The Pentagon is taking the old adage "laughter is the best medicine" to heart as a way to help families cope with the stress of loved ones deployed overseas.
For almost three years, retired Army Col. James L. "Scottie" Scott has been on a personal crusade to spread "laughter therapy" as a tool for National Guard and Army Reserve families to deal with deployments.
"It's so terrific," says Scott. "You can't think about anything else when you're laughing which is why it's such a natural stress management tool that totally clears stress."
Besides, he adds, it "requires no special equipment."
Calling himself "the laughing colonel from the Pentagon," Scott has helped several state National Guards incorporate laughter therapy into "family readiness groups," the support networks the military uses to help the families of deployed troops.
For Scott, the therapy is "a perfect opportunity for military families who face so many challenges, whether they're deployed or not, and gives them the opportunity to step back and realize it's not the end of the world and life's going to go on."
Scott is the originator of this unofficial National Guard and Reserve program, which the Pentagon supports, but does not fund. Individual states pick up the training costs if they decide to pursue the therapy. Still, Scott believes the military and military families have gotten the message that the resource is available to them.
In his day job as director of the Reserve Family Support Programs, Scott regularly visits different bases across the country. As part of his initial presentation on improving the support groups, Scott mentions laughter therapy as a useful tool and offers his expertise. Interested states invite him back to lead two-day workshops.
Some of these participants end up receiving more advanced courses from the World Laughter Tour to become "certified laughter leaders," with their state's National Guard picking up the cost.

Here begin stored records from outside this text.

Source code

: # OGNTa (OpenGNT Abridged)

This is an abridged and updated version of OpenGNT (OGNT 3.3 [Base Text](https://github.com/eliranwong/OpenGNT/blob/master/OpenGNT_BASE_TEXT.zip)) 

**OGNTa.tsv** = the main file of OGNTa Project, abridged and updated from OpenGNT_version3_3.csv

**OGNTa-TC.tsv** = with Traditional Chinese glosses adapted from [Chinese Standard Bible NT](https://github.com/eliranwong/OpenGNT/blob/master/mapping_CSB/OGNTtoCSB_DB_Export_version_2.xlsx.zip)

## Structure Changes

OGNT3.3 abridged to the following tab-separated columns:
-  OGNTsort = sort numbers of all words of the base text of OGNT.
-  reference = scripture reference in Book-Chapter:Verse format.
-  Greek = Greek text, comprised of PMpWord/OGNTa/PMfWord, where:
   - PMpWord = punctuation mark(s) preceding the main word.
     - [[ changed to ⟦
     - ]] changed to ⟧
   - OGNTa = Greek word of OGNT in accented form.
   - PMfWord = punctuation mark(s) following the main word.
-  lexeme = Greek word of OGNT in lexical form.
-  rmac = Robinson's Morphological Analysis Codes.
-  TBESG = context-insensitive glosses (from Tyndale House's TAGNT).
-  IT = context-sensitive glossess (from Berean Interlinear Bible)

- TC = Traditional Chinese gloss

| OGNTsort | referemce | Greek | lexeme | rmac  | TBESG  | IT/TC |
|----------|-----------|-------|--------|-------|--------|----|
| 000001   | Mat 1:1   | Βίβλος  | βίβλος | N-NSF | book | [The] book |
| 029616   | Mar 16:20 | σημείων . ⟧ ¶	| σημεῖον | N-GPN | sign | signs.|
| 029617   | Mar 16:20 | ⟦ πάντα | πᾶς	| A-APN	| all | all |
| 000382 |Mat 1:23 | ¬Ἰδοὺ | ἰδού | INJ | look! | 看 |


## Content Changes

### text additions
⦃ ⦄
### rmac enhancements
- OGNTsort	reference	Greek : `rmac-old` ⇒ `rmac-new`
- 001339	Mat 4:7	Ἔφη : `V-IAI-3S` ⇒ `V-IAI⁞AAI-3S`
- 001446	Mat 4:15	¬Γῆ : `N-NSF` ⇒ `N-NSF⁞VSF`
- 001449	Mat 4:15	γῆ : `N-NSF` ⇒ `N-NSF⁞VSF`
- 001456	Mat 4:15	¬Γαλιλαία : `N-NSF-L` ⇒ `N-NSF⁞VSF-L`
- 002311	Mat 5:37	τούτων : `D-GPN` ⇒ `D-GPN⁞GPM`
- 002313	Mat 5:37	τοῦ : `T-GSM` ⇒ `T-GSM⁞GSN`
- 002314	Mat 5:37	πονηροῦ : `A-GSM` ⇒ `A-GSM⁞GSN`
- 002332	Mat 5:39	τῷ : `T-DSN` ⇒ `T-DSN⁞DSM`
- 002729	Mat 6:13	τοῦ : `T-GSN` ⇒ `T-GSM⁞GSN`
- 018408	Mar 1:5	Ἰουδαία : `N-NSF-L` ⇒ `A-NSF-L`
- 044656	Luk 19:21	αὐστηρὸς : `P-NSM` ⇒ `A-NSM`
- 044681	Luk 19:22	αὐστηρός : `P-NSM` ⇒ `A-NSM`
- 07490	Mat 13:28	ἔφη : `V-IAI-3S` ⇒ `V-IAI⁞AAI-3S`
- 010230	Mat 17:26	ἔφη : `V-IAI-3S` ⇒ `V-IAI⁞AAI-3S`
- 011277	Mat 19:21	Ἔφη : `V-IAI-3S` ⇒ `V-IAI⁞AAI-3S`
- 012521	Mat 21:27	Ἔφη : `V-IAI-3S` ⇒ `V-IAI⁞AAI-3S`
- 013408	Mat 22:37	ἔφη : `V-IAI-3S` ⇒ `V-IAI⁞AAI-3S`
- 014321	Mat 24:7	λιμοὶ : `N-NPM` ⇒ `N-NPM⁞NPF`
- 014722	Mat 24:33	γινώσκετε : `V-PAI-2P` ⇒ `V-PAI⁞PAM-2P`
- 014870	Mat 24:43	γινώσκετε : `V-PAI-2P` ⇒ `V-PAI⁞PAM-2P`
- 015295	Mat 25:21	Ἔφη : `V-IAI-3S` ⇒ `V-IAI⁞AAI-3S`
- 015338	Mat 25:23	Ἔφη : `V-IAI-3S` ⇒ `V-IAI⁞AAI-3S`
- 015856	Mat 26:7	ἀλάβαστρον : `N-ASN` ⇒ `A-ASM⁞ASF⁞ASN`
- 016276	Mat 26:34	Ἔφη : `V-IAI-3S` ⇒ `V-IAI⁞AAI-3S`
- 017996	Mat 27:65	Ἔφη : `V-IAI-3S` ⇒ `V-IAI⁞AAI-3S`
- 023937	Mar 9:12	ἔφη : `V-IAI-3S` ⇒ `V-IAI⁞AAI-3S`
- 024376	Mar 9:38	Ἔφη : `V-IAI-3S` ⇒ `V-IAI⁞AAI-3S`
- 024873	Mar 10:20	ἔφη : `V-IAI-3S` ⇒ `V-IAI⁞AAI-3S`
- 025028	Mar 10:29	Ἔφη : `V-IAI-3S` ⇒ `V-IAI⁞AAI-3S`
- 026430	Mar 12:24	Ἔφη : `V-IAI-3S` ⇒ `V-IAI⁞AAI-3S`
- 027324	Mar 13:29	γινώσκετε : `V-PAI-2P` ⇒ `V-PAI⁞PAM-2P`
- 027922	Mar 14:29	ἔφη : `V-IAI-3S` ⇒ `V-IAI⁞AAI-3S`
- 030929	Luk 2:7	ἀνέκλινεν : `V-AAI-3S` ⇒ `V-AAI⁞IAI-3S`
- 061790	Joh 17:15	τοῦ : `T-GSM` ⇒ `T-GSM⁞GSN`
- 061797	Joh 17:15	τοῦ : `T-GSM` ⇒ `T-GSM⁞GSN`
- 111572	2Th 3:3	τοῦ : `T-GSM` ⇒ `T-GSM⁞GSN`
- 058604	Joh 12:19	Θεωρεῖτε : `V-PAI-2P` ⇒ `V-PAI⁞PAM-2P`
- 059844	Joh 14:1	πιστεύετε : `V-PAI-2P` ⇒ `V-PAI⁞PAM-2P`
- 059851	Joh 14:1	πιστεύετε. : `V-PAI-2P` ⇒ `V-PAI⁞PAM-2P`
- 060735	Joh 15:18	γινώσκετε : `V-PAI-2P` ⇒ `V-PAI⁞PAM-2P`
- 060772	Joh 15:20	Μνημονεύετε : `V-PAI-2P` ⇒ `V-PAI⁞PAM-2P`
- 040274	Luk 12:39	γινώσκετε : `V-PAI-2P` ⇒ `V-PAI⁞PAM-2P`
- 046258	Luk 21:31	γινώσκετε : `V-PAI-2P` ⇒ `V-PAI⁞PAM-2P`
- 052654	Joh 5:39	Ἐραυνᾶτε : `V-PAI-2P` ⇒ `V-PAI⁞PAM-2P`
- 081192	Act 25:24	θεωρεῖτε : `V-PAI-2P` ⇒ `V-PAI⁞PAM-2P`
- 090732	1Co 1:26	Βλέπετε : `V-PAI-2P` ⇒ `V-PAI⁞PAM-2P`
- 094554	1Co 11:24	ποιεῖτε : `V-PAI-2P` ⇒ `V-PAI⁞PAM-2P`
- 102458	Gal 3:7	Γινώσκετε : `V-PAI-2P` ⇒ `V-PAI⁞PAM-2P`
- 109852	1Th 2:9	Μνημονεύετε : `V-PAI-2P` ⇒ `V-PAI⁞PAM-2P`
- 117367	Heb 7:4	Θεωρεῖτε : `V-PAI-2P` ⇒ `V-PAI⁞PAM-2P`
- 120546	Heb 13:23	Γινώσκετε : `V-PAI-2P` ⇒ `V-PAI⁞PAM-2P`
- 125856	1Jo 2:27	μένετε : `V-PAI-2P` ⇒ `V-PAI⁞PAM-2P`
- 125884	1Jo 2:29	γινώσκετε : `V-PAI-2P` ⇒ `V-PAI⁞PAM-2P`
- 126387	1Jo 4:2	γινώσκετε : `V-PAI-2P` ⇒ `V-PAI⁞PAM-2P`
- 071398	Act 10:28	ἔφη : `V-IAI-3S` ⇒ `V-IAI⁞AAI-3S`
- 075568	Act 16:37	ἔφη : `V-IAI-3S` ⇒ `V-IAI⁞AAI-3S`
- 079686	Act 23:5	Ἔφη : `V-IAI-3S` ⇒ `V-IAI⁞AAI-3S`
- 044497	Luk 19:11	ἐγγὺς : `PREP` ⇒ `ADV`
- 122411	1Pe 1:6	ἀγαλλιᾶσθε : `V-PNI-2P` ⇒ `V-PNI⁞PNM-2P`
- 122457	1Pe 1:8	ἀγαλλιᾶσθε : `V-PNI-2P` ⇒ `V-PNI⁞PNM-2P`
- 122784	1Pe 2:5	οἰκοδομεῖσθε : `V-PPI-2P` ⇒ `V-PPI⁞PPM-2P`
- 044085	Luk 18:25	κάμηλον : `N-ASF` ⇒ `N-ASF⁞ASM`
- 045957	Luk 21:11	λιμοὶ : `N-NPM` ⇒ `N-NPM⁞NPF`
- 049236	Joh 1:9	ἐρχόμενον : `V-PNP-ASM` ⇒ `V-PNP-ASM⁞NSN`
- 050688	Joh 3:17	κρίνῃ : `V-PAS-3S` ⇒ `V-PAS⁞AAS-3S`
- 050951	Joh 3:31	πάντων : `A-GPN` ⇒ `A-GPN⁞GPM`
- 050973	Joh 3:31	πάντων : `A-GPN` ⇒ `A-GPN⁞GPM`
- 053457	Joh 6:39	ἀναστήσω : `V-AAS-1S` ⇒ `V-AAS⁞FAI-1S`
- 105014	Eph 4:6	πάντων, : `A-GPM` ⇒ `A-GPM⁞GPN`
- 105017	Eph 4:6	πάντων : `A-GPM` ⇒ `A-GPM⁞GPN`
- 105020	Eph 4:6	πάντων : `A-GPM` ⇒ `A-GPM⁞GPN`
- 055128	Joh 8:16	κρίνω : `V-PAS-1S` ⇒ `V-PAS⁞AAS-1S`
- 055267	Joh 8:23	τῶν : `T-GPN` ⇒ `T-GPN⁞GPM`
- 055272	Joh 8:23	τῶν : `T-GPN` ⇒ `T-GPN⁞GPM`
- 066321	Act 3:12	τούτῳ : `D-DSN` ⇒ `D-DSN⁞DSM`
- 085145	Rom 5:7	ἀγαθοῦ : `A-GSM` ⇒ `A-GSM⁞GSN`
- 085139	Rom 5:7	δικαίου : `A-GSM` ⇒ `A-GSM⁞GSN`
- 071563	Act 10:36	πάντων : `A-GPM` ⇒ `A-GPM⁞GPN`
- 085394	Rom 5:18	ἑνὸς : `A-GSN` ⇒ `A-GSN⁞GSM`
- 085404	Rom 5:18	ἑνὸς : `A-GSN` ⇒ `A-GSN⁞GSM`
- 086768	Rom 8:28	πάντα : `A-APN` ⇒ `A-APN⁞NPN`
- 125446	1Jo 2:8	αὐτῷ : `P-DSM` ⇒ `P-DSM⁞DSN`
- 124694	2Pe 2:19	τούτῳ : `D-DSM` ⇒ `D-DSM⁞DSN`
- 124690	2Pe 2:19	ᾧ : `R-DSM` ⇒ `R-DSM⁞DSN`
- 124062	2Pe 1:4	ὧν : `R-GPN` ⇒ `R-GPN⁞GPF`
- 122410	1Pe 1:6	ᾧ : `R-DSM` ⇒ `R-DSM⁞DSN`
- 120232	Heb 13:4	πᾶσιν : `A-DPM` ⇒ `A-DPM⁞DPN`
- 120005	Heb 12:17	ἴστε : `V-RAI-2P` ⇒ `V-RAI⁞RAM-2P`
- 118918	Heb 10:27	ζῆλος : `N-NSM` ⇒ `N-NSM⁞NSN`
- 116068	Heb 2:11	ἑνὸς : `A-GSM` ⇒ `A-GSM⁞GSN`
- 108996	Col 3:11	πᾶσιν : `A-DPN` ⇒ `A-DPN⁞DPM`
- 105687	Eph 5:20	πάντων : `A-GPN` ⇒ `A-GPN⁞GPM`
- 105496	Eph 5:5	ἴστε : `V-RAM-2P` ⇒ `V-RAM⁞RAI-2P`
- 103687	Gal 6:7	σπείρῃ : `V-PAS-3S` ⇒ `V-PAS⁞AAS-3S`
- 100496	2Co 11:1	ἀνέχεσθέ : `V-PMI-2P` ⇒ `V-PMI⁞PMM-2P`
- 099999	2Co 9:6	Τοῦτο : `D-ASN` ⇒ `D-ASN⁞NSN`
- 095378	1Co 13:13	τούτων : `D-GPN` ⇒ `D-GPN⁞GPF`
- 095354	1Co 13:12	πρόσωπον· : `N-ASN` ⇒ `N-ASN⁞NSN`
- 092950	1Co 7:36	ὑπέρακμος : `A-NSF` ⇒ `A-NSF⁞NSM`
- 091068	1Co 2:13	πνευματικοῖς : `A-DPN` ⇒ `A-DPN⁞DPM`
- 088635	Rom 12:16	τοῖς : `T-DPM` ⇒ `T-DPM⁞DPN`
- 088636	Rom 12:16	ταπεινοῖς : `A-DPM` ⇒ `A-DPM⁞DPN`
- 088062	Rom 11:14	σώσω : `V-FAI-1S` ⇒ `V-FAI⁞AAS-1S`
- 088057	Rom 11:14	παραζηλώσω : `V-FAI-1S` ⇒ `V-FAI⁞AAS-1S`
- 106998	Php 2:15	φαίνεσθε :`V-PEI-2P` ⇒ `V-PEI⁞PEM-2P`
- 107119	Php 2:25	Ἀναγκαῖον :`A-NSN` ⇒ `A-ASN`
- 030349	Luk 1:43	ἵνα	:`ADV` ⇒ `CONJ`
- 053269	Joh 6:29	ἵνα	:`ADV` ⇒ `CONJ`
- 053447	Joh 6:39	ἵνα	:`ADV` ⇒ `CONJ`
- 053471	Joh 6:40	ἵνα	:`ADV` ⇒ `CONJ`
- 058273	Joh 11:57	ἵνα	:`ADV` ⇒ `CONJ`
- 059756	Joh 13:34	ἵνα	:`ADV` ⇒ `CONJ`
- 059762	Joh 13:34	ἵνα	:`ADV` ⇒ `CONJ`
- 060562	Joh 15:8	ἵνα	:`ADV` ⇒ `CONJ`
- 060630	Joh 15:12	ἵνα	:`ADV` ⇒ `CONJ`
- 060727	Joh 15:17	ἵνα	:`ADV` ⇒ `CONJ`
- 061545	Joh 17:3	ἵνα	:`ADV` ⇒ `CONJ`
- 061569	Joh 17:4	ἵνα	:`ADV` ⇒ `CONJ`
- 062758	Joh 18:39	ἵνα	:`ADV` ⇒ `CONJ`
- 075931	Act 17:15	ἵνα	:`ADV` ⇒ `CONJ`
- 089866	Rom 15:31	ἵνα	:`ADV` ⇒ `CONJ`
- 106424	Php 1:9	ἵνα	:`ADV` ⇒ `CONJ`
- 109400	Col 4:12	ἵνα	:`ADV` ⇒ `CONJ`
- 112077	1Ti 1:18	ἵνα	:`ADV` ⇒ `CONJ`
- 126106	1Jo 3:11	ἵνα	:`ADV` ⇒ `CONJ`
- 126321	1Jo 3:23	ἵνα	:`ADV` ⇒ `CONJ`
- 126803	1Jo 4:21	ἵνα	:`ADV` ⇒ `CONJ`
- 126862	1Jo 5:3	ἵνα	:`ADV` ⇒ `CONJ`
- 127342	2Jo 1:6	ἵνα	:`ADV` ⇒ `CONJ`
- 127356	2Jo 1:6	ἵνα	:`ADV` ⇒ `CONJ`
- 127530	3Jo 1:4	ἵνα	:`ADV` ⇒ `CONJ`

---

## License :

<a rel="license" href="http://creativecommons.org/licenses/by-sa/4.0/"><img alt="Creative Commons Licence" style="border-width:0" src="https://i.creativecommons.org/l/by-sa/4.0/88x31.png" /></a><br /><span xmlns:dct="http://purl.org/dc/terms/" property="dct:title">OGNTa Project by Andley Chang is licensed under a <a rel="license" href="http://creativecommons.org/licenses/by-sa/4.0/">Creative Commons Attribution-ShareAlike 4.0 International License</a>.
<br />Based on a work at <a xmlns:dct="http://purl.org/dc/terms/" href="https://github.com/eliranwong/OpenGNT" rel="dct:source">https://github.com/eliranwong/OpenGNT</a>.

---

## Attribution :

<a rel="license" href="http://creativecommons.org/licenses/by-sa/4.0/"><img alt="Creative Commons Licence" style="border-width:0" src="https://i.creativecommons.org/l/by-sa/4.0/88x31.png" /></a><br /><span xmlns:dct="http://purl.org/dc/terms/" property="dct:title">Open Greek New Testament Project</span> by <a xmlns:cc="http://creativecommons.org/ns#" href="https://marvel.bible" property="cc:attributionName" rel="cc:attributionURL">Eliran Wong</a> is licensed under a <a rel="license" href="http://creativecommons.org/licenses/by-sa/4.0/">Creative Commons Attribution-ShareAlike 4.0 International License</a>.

Scott first became interested in laughter therapy in 2002 when a "certified laughter leader" at a National Guard conference had the audience howling for an hour and suggested laughter therapy as a way of helping military support groups. Intrigued, Scott did a little research and became hooked.
He received permission to take academic classes for credit offered by the World Laughter Tour at the University of Ohio and got the Pentagon to pay for his course load. After a few months training he was certified as a "laughter trainer."
Laughter therapy doesn't involve jokes, stand-up routines or humor. Instead, it involves getting participants to engage in exercises to get them laughing. "We encourage everyone to participate to the maximum of their ability and give everyone permission in the group to laugh with each other and not at each other," he says.
Scott gets his classes going by having his groups repeat, "Ho-ho-ha-ha!" From there, it's on to exercises like "ants in your pants," "hot sand on the beach" and "rollercoaster" to get them laughing and start those therapeutic juices flowing. Says Scott, "When you think about laughing there's a lot of abdominal activity... It's like an internal massage." Other sessions will find participants walking like penguins or roaring like lions to get them howling.